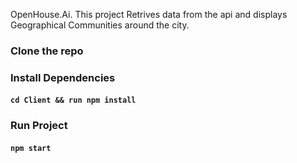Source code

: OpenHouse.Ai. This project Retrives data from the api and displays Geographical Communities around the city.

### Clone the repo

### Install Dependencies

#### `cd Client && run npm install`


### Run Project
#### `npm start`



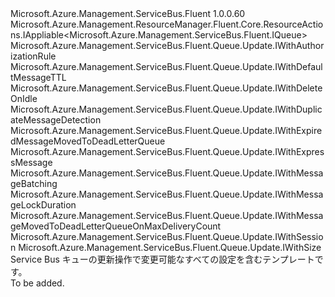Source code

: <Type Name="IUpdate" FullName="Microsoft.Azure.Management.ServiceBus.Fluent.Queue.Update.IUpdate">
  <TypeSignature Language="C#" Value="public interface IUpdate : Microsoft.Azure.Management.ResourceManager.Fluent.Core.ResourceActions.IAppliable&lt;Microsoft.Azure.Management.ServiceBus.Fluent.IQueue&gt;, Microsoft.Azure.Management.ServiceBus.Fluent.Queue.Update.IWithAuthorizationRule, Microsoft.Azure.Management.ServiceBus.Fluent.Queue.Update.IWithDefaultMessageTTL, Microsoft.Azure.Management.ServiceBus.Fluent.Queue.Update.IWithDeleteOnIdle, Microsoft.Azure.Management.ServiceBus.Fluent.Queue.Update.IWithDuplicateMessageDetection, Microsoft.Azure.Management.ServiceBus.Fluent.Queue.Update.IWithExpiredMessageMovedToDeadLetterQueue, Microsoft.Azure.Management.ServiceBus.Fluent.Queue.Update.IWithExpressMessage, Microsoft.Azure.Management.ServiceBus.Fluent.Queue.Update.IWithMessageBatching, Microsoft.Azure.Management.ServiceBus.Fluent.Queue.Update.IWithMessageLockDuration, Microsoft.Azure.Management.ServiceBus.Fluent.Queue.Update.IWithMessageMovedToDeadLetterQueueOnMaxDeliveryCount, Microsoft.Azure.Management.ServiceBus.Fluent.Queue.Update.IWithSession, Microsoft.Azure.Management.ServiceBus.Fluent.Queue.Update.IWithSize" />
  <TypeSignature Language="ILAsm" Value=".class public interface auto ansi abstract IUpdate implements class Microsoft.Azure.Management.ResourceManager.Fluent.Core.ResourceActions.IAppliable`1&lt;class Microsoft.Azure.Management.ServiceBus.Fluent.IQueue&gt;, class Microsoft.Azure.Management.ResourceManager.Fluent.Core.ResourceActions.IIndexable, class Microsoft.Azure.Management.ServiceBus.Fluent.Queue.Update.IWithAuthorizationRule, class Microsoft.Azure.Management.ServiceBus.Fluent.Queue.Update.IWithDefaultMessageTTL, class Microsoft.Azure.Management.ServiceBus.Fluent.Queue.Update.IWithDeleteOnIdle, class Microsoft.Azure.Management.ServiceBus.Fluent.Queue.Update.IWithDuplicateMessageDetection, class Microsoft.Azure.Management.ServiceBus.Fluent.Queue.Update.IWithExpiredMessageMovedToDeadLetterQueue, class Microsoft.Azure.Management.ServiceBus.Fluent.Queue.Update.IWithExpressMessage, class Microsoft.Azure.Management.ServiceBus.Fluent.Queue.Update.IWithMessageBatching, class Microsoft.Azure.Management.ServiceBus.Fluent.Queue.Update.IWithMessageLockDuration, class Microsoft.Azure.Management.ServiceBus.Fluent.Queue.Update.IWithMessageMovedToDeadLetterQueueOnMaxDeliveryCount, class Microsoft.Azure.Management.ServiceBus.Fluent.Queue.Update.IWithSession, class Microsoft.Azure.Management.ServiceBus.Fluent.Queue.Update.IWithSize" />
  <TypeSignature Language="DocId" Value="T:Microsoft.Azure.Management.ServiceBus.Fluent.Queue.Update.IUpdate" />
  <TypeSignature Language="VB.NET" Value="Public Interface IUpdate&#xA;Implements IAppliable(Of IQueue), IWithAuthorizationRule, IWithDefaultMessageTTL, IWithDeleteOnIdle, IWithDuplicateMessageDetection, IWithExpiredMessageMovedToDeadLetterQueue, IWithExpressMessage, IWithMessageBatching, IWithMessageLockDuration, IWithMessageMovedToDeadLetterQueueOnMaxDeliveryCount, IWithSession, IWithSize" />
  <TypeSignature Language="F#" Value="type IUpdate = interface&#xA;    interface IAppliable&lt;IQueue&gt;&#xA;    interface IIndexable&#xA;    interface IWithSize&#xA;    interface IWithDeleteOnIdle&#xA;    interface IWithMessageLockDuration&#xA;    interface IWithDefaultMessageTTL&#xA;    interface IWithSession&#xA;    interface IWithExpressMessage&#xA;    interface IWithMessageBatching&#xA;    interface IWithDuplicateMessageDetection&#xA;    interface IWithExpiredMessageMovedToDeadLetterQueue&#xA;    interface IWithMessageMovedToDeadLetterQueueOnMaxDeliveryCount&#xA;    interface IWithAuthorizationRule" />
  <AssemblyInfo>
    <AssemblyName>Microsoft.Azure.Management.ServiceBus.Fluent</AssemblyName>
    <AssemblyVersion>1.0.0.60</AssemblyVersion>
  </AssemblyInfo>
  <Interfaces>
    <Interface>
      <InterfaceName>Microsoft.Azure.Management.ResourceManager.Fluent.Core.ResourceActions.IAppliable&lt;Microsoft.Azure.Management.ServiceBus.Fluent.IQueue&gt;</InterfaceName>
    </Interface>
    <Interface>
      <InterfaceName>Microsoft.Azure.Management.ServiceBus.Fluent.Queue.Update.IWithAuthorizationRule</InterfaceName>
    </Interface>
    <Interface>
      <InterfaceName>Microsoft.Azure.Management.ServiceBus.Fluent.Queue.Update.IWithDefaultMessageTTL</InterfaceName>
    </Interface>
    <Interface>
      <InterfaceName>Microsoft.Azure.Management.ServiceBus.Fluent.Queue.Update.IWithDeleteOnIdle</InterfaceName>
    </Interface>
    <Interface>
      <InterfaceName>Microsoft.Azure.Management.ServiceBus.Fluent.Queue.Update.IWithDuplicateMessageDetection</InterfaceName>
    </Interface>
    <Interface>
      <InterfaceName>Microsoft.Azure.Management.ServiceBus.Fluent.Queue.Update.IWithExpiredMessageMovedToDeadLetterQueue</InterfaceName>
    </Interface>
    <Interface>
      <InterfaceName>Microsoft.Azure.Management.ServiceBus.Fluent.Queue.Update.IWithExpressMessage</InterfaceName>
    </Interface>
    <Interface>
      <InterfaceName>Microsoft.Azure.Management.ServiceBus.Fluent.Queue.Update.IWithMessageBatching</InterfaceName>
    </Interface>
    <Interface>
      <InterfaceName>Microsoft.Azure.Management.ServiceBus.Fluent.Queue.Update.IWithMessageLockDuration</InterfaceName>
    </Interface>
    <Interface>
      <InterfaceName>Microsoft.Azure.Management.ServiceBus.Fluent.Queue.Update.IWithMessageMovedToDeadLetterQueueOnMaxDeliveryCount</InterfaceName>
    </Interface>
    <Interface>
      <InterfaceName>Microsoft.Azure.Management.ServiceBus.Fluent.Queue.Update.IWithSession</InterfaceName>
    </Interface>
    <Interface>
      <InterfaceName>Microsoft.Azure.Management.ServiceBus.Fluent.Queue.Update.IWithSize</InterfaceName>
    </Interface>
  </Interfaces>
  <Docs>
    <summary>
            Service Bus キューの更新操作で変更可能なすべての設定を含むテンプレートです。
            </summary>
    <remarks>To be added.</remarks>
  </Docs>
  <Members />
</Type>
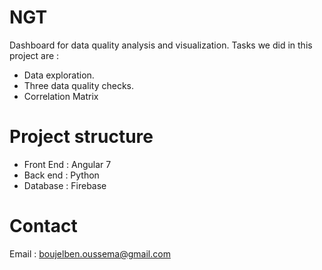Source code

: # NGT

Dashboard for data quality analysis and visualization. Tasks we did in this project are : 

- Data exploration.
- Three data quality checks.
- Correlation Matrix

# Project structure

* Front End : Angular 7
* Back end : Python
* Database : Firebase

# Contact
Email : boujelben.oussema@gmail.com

**TASK**.
Please give back all the records above word for word, with no pictures included.

**THE COMPLETED TASK**.
Source code

: OpenHouse.Ai. This project Retrives data from the api and displays Geographical Communities around the city.

### Clone the repo

### Install Dependencies

#### `cd Client && run npm install`


### Run Project
#### `npm start`



Source code

: <Type Name="IUpdate" FullName="Microsoft.Azure.Management.ServiceBus.Fluent.Queue.Update.IUpdate">
  <TypeSignature Language="C#" Value="public interface IUpdate : Microsoft.Azure.Management.ResourceManager.Fluent.Core.ResourceActions.IAppliable&lt;Microsoft.Azure.Management.ServiceBus.Fluent.IQueue&gt;, Microsoft.Azure.Management.ServiceBus.Fluent.Queue.Update.IWithAuthorizationRule, Microsoft.Azure.Management.ServiceBus.Fluent.Queue.Update.IWithDefaultMessageTTL, Microsoft.Azure.Management.ServiceBus.Fluent.Queue.Update.IWithDeleteOnIdle, Microsoft.Azure.Management.ServiceBus.Fluent.Queue.Update.IWithDuplicateMessageDetection, Microsoft.Azure.Management.ServiceBus.Fluent.Queue.Update.IWithExpiredMessageMovedToDeadLetterQueue, Microsoft.Azure.Management.ServiceBus.Fluent.Queue.Update.IWithExpressMessage, Microsoft.Azure.Management.ServiceBus.Fluent.Queue.Update.IWithMessageBatching, Microsoft.Azure.Management.ServiceBus.Fluent.Queue.Update.IWithMessageLockDuration, Microsoft.Azure.Management.ServiceBus.Fluent.Queue.Update.IWithMessageMovedToDeadLetterQueueOnMaxDeliveryCount, Microsoft.Azure.Management.ServiceBus.Fluent.Queue.Update.IWithSession, Microsoft.Azure.Management.ServiceBus.Fluent.Queue.Update.IWithSize" />
  <TypeSignature Language="ILAsm" Value=".class public interface auto ansi abstract IUpdate implements class Microsoft.Azure.Management.ResourceManager.Fluent.Core.ResourceActions.IAppliable`1&lt;class Microsoft.Azure.Management.ServiceBus.Fluent.IQueue&gt;, class Microsoft.Azure.Management.ResourceManager.Fluent.Core.ResourceActions.IIndexable, class Microsoft.Azure.Management.ServiceBus.Fluent.Queue.Update.IWithAuthorizationRule, class Microsoft.Azure.Management.ServiceBus.Fluent.Queue.Update.IWithDefaultMessageTTL, class Microsoft.Azure.Management.ServiceBus.Fluent.Queue.Update.IWithDeleteOnIdle, class Microsoft.Azure.Management.ServiceBus.Fluent.Queue.Update.IWithDuplicateMessageDetection, class Microsoft.Azure.Management.ServiceBus.Fluent.Queue.Update.IWithExpiredMessageMovedToDeadLetterQueue, class Microsoft.Azure.Management.ServiceBus.Fluent.Queue.Update.IWithExpressMessage, class Microsoft.Azure.Management.ServiceBus.Fluent.Queue.Update.IWithMessageBatching, class Microsoft.Azure.Management.ServiceBus.Fluent.Queue.Update.IWithMessageLockDuration, class Microsoft.Azure.Management.ServiceBus.Fluent.Queue.Update.IWithMessageMovedToDeadLetterQueueOnMaxDeliveryCount, class Microsoft.Azure.Management.ServiceBus.Fluent.Queue.Update.IWithSession, class Microsoft.Azure.Management.ServiceBus.Fluent.Queue.Update.IWithSize" />
  <TypeSignature Language="DocId" Value="T:Microsoft.Azure.Management.ServiceBus.Fluent.Queue.Update.IUpdate" />
  <TypeSignature Language="VB.NET" Value="Public Interface IUpdate&#xA;Implements IAppliable(Of IQueue), IWithAuthorizationRule, IWithDefaultMessageTTL, IWithDeleteOnIdle, IWithDuplicateMessageDetection, IWithExpiredMessageMovedToDeadLetterQueue, IWithExpressMessage, IWithMessageBatching, IWithMessageLockDuration, IWithMessageMovedToDeadLetterQueueOnMaxDeliveryCount, IWithSession, IWithSize" />
  <TypeSignature Language="F#" Value="type IUpdate = interface&#xA;    interface IAppliable&lt;IQueue&gt;&#xA;    interface IIndexable&#xA;    interface IWithSize&#xA;    interface IWithDeleteOnIdle&#xA;    interface IWithMessageLockDuration&#xA;    interface IWithDefaultMessageTTL&#xA;    interface IWithSession&#xA;    interface IWithExpressMessage&#xA;    interface IWithMessageBatching&#xA;    interface IWithDuplicateMessageDetection&#xA;    interface IWithExpiredMessageMovedToDeadLetterQueue&#xA;    interface IWithMessageMovedToDeadLetterQueueOnMaxDeliveryCount&#xA;    interface IWithAuthorizationRule" />
  <AssemblyInfo>
    <AssemblyName>Microsoft.Azure.Management.ServiceBus.Fluent</AssemblyName>
    <AssemblyVersion>1.0.0.60</AssemblyVersion>
  </AssemblyInfo>
  <Interfaces>
    <Interface>
      <InterfaceName>Microsoft.Azure.Management.ResourceManager.Fluent.Core.ResourceActions.IAppliable&lt;Microsoft.Azure.Management.ServiceBus.Fluent.IQueue&gt;</InterfaceName>
    </Interface>
    <Interface>
      <InterfaceName>Microsoft.Azure.Management.ServiceBus.Fluent.Queue.Update.IWithAuthorizationRule</InterfaceName>
    </Interface>
    <Interface>
      <InterfaceName>Microsoft.Azure.Management.ServiceBus.Fluent.Queue.Update.IWithDefaultMessageTTL</InterfaceName>
    </Interface>
    <Interface>
      <InterfaceName>Microsoft.Azure.Management.ServiceBus.Fluent.Queue.Update.IWithDeleteOnIdle</InterfaceName>
    </Interface>
    <Interface>
      <InterfaceName>Microsoft.Azure.Management.ServiceBus.Fluent.Queue.Update.IWithDuplicateMessageDetection</InterfaceName>
    </Interface>
    <Interface>
      <InterfaceName>Microsoft.Azure.Management.ServiceBus.Fluent.Queue.Update.IWithExpiredMessageMovedToDeadLetterQueue</InterfaceName>
    </Interface>
    <Interface>
      <InterfaceName>Microsoft.Azure.Management.ServiceBus.Fluent.Queue.Update.IWithExpressMessage</InterfaceName>
    </Interface>
    <Interface>
      <InterfaceName>Microsoft.Azure.Management.ServiceBus.Fluent.Queue.Update.IWithMessageBatching</InterfaceName>
    </Interface>
    <Interface>
      <InterfaceName>Microsoft.Azure.Management.ServiceBus.Fluent.Queue.Update.IWithMessageLockDuration</InterfaceName>
    </Interface>
    <Interface>
      <InterfaceName>Microsoft.Azure.Management.ServiceBus.Fluent.Queue.Update.IWithMessageMovedToDeadLetterQueueOnMaxDeliveryCount</InterfaceName>
    </Interface>
    <Interface>
      <InterfaceName>Microsoft.Azure.Management.ServiceBus.Fluent.Queue.Update.IWithSession</InterfaceName>
    </Interface>
    <Interface>
      <InterfaceName>Microsoft.Azure.Management.ServiceBus.Fluent.Queue.Update.IWithSize</InterfaceName>
    </Interface>
  </Interfaces>
  <Docs>
    <summary>
            Service Bus キューの更新操作で変更可能なすべての設定を含むテンプレートです。
            </summary>
    <remarks>To be added.</remarks>
  </Docs>
  <Members />
</Type>
Source code

: # NGT

Dashboard for data quality analysis and visualization. Tasks we did in this project are : 

- Data exploration.
- Three data quality checks.
- Correlation Matrix

# Project structure

* Front End : Angular 7
* Back end : Python
* Database : Firebase

# Contact
Email : boujelben.oussema@gmail.com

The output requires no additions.